Stored data:
* * * * * * *

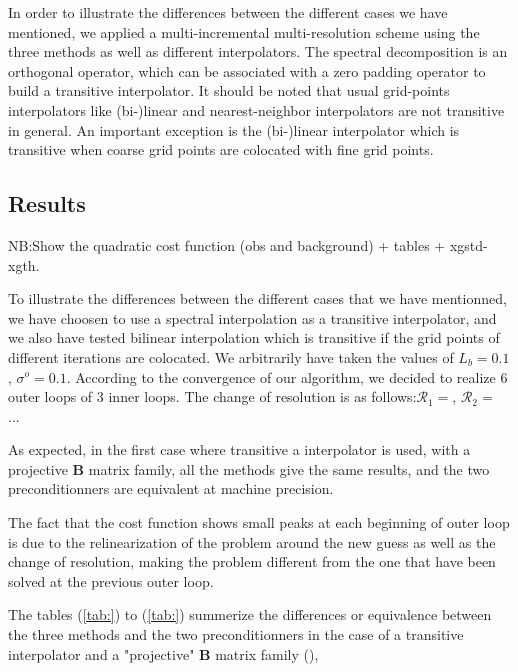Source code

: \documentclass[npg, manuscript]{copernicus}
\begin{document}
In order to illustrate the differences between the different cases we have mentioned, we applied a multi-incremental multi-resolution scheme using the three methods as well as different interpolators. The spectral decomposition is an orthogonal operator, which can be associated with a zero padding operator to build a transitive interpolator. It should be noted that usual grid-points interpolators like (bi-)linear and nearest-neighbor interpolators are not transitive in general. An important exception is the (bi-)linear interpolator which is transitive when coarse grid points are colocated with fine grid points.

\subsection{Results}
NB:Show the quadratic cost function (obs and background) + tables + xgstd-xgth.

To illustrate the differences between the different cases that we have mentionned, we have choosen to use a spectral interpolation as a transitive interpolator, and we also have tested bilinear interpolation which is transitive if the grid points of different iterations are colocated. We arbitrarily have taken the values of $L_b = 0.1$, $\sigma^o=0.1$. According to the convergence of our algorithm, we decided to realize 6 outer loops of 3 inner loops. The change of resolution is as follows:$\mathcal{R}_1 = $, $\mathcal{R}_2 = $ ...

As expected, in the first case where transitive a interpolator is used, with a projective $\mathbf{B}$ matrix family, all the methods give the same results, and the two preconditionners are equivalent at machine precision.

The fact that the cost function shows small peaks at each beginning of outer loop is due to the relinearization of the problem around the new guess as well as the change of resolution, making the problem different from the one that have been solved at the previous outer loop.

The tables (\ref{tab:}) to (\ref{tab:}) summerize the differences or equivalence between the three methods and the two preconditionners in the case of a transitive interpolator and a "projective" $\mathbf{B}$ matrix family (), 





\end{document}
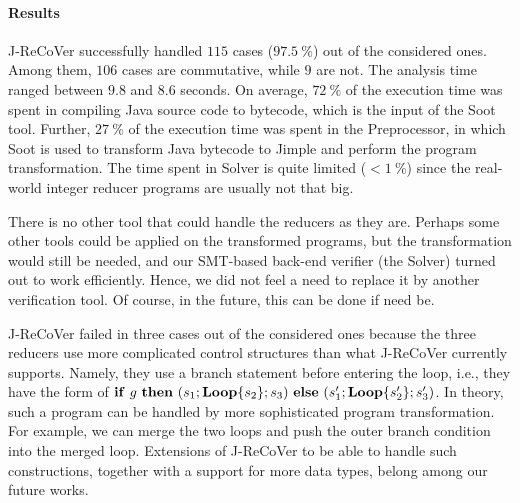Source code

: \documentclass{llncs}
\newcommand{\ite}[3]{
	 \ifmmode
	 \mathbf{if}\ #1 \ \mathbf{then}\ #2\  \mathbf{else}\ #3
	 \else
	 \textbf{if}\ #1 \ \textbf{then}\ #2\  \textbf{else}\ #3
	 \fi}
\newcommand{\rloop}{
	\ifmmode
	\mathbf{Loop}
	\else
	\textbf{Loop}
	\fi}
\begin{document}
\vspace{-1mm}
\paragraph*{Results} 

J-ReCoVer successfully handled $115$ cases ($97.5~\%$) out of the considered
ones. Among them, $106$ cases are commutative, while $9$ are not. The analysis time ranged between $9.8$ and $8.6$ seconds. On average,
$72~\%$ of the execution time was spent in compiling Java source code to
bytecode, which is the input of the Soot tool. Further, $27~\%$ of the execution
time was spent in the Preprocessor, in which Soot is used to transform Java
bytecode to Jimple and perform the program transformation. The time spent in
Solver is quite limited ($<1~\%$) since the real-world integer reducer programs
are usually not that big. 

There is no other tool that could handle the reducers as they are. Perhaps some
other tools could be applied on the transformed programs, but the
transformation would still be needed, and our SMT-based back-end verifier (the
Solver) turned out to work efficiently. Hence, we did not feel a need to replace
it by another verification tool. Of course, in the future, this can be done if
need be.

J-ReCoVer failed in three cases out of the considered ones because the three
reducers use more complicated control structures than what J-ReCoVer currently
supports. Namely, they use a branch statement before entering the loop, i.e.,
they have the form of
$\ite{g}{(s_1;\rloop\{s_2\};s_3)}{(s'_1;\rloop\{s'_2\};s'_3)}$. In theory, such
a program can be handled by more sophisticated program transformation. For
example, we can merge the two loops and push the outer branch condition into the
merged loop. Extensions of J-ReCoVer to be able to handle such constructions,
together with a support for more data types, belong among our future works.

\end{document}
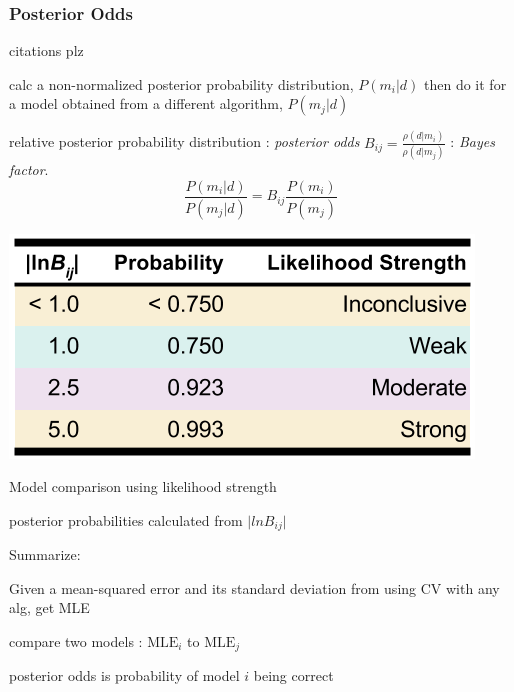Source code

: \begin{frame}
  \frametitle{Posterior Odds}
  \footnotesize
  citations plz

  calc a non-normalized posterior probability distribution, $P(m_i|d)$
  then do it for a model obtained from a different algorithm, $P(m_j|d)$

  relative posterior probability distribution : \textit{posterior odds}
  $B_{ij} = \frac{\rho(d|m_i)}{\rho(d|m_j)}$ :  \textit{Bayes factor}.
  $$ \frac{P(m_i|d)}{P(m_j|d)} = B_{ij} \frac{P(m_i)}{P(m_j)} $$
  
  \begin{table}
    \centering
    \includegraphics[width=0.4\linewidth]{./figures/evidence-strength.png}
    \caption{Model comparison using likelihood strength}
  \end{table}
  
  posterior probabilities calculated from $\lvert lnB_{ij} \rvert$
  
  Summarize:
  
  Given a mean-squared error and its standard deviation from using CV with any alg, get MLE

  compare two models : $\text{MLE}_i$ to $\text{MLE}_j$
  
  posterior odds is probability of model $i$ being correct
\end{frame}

* * * * * * *

Aim of the task: Above are the records. Print exactly, and only, the lines from the line with "time was spent in the" to the line with "reducers use more", both inclusive.

Answer space:
time was spent in the Preprocessor, in which Soot is used to transform Java
bytecode to Jimple and perform the program transformation. The time spent in
Solver is quite limited ($<1~\%$) since the real-world integer reducer programs
are usually not that big. 

There is no other tool that could handle the reducers as they are. Perhaps some
other tools could be applied on the transformed programs, but the
transformation would still be needed, and our SMT-based back-end verifier (the
Solver) turned out to work efficiently. Hence, we did not feel a need to replace
it by another verification tool. Of course, in the future, this can be done if
need be.

J-ReCoVer failed in three cases out of the considered ones because the three
reducers use more complicated control structures than what J-ReCoVer currently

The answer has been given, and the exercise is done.